“My homeland is the French language,” author Albert Camus once wrote—and many French people would agree. That’s why any attempt at changing the language is often met with suspicion. So the uproar was almost instantaneous when, this fall, the first-ever school textbook promoting a gender-neutral version of French was released.
It was a victory for a subset of French feminists who had argued that the gendered nature of the language promotes sexist outcomes, and that shifting to a gender-neutral version would improve women’s status in society. Educating the next generation in a gender-inclusive way, they claimed, would yield concrete positive changes, like professional environments that are more welcoming to women.
Many others found this idea outrageous. They complained that implementing it would badly complicate education, and that there’s not enough evidence that changing a language can really change social realities. Clearly in the second camp, the office of Prime Minister Edouard Philippe announced this week that it’s banning the use of gender-neutral French in all official government documents.
In French, pronouns, nouns, and adjectives reflect the gender of the object to which they refer. So, le policier is a policeman; la policière is a policewoman. The language has no neutral grammatical gender. And there are many nouns (including those referring to professions) that don’t have feminine versions. So, a male minister is le ministre and a female minister is la ministre. What’s more, French students are taught that “the masculine dominates over the feminine,” meaning that if you have a room full of ten women and just one man, you have to describe the whole group in the masculine.
Feminists who believe that these features of the French language put women at a disadvantage disagree about how best to remedy them.

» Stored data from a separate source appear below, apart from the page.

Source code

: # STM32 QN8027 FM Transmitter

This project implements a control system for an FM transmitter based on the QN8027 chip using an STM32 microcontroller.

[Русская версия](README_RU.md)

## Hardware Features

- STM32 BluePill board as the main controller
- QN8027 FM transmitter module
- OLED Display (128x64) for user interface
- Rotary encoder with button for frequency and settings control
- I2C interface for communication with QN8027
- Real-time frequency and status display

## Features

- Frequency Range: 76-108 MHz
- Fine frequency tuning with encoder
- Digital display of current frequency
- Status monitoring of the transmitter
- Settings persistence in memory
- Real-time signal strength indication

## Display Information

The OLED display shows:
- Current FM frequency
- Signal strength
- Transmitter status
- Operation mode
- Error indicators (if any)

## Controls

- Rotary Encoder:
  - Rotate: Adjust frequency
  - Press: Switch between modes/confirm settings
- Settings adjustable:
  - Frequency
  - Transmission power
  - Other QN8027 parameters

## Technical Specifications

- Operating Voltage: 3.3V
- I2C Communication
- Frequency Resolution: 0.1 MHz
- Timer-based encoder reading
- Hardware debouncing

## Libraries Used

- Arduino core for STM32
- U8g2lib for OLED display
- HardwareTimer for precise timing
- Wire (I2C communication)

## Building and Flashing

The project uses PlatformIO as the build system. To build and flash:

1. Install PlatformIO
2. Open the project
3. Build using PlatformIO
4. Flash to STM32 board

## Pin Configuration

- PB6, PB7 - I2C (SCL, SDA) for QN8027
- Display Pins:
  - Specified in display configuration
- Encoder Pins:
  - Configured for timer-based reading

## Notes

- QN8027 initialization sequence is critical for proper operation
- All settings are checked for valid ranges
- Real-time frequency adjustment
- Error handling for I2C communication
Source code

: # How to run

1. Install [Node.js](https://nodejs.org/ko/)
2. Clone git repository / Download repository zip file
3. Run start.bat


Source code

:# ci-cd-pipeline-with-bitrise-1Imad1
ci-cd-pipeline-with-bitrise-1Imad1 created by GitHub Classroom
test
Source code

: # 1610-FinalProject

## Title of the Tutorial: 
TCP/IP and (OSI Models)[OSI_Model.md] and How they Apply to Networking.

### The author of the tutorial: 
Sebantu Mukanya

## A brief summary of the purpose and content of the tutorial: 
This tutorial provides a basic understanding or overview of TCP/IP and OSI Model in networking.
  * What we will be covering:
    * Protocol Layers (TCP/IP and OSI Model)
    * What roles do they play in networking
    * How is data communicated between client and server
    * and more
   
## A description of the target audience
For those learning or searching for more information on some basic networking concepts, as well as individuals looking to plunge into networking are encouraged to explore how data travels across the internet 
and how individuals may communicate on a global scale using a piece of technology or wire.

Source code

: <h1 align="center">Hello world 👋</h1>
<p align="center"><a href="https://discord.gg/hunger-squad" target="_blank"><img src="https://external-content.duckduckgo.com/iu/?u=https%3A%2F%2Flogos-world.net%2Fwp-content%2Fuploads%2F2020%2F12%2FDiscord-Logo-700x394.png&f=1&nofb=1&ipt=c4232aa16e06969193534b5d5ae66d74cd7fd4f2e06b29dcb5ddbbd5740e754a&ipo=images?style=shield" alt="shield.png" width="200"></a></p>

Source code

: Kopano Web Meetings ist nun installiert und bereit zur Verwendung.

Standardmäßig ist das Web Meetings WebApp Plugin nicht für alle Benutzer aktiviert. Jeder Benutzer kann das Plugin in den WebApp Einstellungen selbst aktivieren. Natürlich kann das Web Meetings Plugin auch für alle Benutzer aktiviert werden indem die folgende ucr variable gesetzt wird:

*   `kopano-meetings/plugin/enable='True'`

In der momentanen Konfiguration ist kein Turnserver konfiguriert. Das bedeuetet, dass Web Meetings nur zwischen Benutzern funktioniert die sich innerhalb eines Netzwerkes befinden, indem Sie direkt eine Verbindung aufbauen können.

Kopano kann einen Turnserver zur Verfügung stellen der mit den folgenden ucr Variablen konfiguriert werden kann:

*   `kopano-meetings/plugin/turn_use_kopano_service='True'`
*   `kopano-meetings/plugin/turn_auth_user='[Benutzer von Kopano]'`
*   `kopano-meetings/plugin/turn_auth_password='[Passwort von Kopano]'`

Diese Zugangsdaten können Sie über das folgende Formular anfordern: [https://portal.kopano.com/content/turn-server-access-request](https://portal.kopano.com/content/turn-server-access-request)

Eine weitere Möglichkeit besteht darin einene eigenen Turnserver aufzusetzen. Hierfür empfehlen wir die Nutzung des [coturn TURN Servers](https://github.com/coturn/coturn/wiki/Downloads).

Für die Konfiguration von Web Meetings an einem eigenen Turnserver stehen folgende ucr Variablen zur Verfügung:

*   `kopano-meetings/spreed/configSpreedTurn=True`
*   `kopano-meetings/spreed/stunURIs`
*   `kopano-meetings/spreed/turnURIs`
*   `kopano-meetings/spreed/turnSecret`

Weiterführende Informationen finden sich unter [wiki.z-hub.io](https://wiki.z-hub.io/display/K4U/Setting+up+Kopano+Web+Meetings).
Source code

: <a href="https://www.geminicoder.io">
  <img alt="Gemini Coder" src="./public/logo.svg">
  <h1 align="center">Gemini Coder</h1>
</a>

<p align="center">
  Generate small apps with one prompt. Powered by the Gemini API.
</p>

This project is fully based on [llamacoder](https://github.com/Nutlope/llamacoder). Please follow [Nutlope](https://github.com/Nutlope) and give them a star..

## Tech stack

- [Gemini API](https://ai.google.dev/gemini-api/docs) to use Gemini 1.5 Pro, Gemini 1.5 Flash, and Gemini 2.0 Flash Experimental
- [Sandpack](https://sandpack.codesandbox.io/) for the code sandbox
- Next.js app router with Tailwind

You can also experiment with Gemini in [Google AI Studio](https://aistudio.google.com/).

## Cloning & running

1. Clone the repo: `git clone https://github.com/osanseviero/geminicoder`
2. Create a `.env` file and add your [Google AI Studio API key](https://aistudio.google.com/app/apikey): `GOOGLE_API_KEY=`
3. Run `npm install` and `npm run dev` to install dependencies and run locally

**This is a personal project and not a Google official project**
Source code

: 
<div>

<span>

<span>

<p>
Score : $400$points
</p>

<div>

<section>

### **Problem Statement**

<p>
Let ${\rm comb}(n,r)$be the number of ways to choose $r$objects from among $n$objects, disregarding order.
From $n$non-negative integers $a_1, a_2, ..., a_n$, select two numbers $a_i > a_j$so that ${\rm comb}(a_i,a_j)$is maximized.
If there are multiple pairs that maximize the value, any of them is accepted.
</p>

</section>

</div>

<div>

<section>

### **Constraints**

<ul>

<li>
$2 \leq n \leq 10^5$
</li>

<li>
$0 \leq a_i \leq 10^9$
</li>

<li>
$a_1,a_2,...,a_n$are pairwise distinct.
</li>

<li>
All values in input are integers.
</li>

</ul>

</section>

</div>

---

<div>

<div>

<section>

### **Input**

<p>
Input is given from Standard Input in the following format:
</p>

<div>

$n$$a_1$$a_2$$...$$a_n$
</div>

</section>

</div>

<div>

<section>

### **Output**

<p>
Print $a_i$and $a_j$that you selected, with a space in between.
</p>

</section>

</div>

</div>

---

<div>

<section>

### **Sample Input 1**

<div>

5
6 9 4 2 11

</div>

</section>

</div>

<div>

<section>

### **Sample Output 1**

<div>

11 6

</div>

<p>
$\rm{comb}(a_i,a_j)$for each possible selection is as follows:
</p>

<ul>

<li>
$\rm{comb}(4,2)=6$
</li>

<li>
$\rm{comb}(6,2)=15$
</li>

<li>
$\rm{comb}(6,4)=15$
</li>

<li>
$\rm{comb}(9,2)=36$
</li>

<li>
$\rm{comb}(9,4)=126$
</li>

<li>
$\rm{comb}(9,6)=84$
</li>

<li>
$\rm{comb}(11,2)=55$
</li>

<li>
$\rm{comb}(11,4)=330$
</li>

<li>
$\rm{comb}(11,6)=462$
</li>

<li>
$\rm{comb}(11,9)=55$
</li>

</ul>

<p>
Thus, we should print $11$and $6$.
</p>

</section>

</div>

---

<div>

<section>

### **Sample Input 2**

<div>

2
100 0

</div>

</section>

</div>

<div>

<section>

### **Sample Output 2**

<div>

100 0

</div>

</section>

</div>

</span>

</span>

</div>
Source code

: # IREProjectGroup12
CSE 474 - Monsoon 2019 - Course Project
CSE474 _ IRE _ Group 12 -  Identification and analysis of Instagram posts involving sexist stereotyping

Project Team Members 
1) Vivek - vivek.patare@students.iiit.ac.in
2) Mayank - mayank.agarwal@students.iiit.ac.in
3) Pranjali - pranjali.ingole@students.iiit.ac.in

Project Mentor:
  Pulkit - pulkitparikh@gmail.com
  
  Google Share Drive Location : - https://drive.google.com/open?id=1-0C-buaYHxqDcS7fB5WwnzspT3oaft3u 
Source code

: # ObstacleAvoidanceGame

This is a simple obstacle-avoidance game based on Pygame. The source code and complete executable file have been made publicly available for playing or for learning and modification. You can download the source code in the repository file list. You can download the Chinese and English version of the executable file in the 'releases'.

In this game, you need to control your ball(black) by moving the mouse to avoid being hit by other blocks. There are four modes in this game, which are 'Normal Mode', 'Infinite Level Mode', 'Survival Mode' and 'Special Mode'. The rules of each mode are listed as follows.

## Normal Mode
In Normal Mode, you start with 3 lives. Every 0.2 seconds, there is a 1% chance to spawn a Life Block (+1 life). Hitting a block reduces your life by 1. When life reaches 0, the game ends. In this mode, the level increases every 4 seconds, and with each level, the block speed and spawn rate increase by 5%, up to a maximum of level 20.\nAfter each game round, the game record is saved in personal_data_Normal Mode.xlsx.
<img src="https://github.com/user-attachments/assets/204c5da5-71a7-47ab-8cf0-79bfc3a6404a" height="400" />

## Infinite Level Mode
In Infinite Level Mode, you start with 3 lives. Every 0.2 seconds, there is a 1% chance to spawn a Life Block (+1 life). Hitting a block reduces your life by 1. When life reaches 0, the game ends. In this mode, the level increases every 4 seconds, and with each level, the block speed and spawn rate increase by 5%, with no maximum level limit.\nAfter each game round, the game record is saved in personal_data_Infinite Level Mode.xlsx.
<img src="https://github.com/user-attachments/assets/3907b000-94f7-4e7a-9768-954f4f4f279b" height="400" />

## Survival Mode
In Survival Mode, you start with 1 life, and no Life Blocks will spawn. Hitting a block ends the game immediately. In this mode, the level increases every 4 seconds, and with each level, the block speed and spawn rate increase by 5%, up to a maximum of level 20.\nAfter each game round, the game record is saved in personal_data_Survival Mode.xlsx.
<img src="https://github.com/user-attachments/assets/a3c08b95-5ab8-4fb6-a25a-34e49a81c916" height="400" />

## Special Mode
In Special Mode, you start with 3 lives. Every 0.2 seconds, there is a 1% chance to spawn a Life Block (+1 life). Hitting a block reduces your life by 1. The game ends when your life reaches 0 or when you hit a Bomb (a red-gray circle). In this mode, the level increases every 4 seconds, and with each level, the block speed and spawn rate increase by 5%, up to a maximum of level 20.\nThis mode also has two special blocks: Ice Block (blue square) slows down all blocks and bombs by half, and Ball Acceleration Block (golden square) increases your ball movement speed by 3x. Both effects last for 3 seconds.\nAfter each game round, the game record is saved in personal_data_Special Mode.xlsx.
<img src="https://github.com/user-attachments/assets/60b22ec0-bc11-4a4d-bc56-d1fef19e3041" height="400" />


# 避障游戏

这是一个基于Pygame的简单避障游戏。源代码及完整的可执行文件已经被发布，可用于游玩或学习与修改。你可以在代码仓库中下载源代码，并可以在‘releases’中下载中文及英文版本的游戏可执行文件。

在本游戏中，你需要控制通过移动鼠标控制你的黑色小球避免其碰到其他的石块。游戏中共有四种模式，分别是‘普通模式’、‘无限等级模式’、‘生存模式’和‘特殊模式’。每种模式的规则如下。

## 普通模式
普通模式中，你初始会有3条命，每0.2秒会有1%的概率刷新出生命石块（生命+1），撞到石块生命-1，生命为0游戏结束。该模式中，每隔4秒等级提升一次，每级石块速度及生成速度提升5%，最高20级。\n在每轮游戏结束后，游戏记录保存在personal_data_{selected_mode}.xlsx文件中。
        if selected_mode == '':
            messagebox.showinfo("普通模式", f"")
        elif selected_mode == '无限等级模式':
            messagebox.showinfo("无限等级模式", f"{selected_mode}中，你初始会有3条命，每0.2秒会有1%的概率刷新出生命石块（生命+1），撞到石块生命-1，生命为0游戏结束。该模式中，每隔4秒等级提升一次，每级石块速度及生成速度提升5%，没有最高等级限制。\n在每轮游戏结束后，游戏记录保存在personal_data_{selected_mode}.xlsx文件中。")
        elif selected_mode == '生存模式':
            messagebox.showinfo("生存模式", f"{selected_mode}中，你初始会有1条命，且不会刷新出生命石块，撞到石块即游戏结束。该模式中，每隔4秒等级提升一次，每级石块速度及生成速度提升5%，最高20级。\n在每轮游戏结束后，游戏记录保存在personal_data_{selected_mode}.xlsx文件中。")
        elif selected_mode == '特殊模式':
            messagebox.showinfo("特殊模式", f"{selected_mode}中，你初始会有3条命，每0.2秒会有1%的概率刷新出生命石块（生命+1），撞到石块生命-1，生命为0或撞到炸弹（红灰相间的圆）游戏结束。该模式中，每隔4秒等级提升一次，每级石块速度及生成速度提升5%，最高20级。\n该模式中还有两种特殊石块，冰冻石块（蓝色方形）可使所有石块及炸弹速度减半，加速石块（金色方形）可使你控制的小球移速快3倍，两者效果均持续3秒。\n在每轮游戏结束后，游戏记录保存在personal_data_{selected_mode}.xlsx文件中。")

Most recommend creating feminine versions of all professional nouns and/or using neutral nouns whenever possible. Many also recommend a grammatical tool that consists of adding a “median-period” at the end of masculine nouns, followed by the feminine ending, thus indicating both gendered versions of every noun (like musicien·ne·s, which would read as “male musicians and female musicians”). Some have even recommended creating a gender-neutral pronoun (the equivalent of how “they” is sometimes used in English, or “hen” in Sweden). These and other recommendations have collectively become known as “inclusive writing.”
Many linguists I spoke to stressed that changing a language doesn’t guarantee a change in perception; this leads some of them to say that inclusive writing just isn’t worth the trouble. But at least one major school of linguistic thought concludes that language and perception are intimately related.